▶ ACTIVITY
The word "sudo" occurs in some of the lines below; copy each of those lines.

▶ SUPPLIED MATERIAL
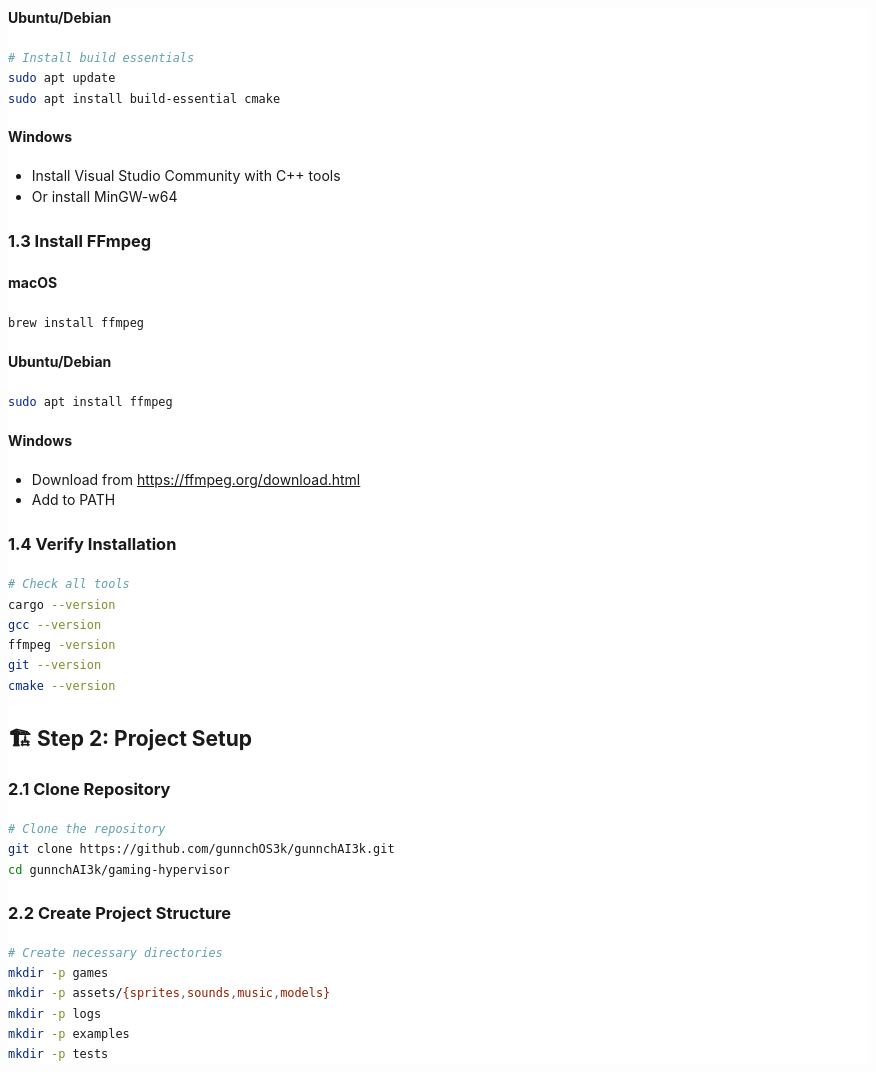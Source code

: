 #### **Ubuntu/Debian**
```bash
# Install build essentials
sudo apt update
sudo apt install build-essential cmake
```

#### **Windows**
- Install Visual Studio Community with C++ tools
- Or install MinGW-w64

### **1.3 Install FFmpeg**

#### **macOS**
```bash
brew install ffmpeg
```

#### **Ubuntu/Debian**
```bash
sudo apt install ffmpeg
```

#### **Windows**
- Download from https://ffmpeg.org/download.html
- Add to PATH

### **1.4 Verify Installation**
```bash
# Check all tools
cargo --version
gcc --version
ffmpeg -version
git --version
cmake --version
```

## 🏗️ **Step 2: Project Setup**

### **2.1 Clone Repository**
```bash
# Clone the repository
git clone https://github.com/gunnchOS3k/gunnchAI3k.git
cd gunnchAI3k/gaming-hypervisor
```

### **2.2 Create Project Structure**
```bash
# Create necessary directories
mkdir -p games
mkdir -p assets/{sprites,sounds,music,models}
mkdir -p logs
mkdir -p examples
mkdir -p tests
```
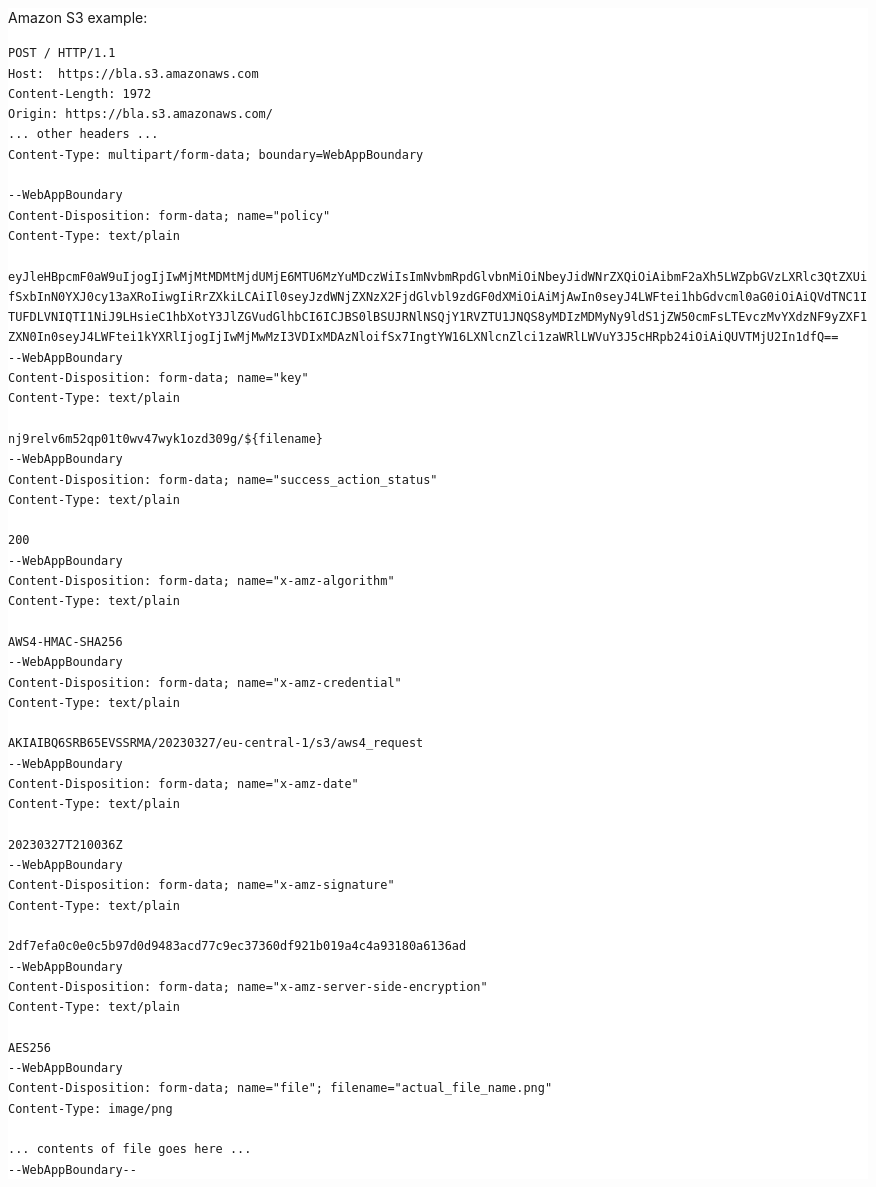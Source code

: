 Amazon S3 example:

```http
POST / HTTP/1.1
Host:  https://bla.s3.amazonaws.com
Content-Length: 1972
Origin: https://bla.s3.amazonaws.com/
... other headers ...
Content-Type: multipart/form-data; boundary=WebAppBoundary

--WebAppBoundary
Content-Disposition: form-data; name="policy"
Content-Type: text/plain

eyJleHBpcmF0aW9uIjogIjIwMjMtMDMtMjdUMjE6MTU6MzYuMDczWiIsImNvbmRpdGlvbnMiOiNbeyJidWNrZXQiOiAibmF2aXh5LWZpbGVzLXRlc3QtZXUifSxbInN0YXJ0cy13aXRoIiwgIiRrZXkiLCAiIl0seyJzdWNjZXNzX2FjdGlvbl9zdGF0dXMiOiAiMjAwIn0seyJ4LWFtei1hbGdvcml0aG0iOiAiQVdTNC1ITUFDLVNIQTI1NiJ9LHsieC1hbXotY3JlZGVudGlhbCI6ICJBS0lBSUJRNlNSQjY1RVZTU1JNQS8yMDIzMDMyNy9ldS1jZW50cmFsLTEvczMvYXdzNF9yZXF1ZXN0In0seyJ4LWFtei1kYXRlIjogIjIwMjMwMzI3VDIxMDAzNloifSx7IngtYW16LXNlcnZlci1zaWRlLWVuY3J5cHRpb24iOiAiQUVTMjU2In1dfQ==
--WebAppBoundary
Content-Disposition: form-data; name="key"
Content-Type: text/plain

nj9relv6m52qp01t0wv47wyk1ozd309g/${filename}
--WebAppBoundary
Content-Disposition: form-data; name="success_action_status"
Content-Type: text/plain

200
--WebAppBoundary
Content-Disposition: form-data; name="x-amz-algorithm"
Content-Type: text/plain

AWS4-HMAC-SHA256
--WebAppBoundary
Content-Disposition: form-data; name="x-amz-credential"
Content-Type: text/plain

AKIAIBQ6SRB65EVSSRMA/20230327/eu-central-1/s3/aws4_request
--WebAppBoundary
Content-Disposition: form-data; name="x-amz-date"
Content-Type: text/plain

20230327T210036Z
--WebAppBoundary
Content-Disposition: form-data; name="x-amz-signature"
Content-Type: text/plain

2df7efa0c0e0c5b97d0d9483acd77c9ec37360df921b019a4c4a93180a6136ad
--WebAppBoundary
Content-Disposition: form-data; name="x-amz-server-side-encryption"
Content-Type: text/plain

AES256
--WebAppBoundary
Content-Disposition: form-data; name="file"; filename="actual_file_name.png"
Content-Type: image/png

... contents of file goes here ...
--WebAppBoundary--
```
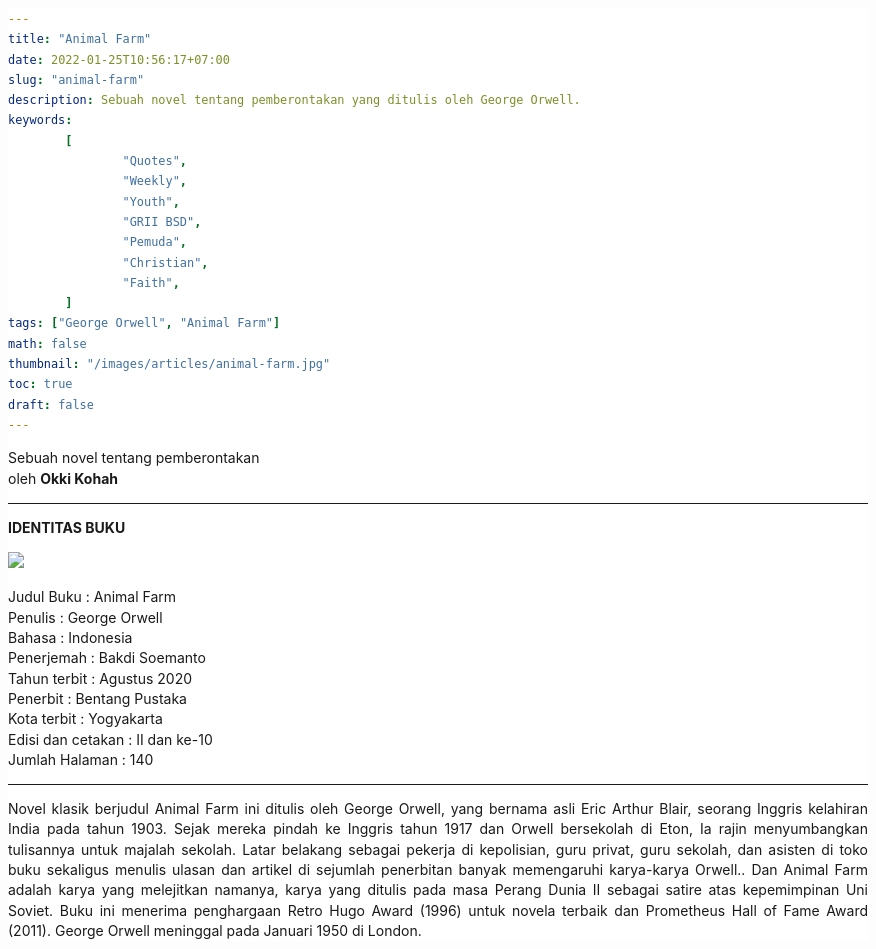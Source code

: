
 ```yaml
---
title: "Animal Farm"
date: 2022-01-25T10:56:17+07:00
slug: "animal-farm"
description: Sebuah novel tentang pemberontakan yang ditulis oleh George Orwell.
keywords:
        [
                "Quotes",
                "Weekly",
                "Youth",
                "GRII BSD",
                "Pemuda",
                "Christian",
                "Faith",
        ]
tags: ["George Orwell", "Animal Farm"]
math: false
thumbnail: "/images/articles/animal-farm.jpg"
toc: true
draft: false
---
```

<div align="justify">

Sebuah novel tentang pemberontakan \
oleh <b>Okki Kohah</b> 

<hr style="margin-top:0; margin-bottom:1em">

<b>IDENTITAS BUKU </b> 
<div align="left">
<img src="/images/articles/animal-farm.jpg" width="50%">
</div>

Judul Buku : Animal Farm\
Penulis	: George Orwell\
Bahasa : Indonesia\
Penerjemah : Bakdi Soemanto\
Tahun terbit : Agustus 2020\
Penerbit : Bentang Pustaka\
Kota terbit : Yogyakarta\
Edisi dan cetakan : II dan ke-10\
Jumlah Halaman : 140

<hr style="margin-top:0; margin-bottom:1em">

Novel klasik berjudul Animal Farm ini ditulis oleh George Orwell, yang bernama asli Eric Arthur Blair, seorang Inggris kelahiran India pada tahun 1903. Sejak mereka pindah ke Inggris tahun 1917 dan Orwell bersekolah di Eton, Ia rajin menyumbangkan tulisannya untuk majalah sekolah. Latar belakang sebagai  pekerja di kepolisian, guru privat, guru sekolah, dan asisten di toko buku sekaligus menulis ulasan dan artikel di sejumlah penerbitan banyak memengaruhi karya-karya Orwell.. Dan Animal Farm adalah karya yang melejitkan namanya, karya yang ditulis pada masa Perang Dunia II sebagai satire atas kepemimpinan Uni Soviet. Buku ini menerima penghargaan Retro Hugo Award (1996) untuk novela terbaik dan Prometheus Hall of Fame Award (2011). George Orwell meninggal pada Januari 1950 di London.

▶ EXERCISE OUTPUT
sudo apt update
sudo apt install build-essential cmake
sudo apt install ffmpeg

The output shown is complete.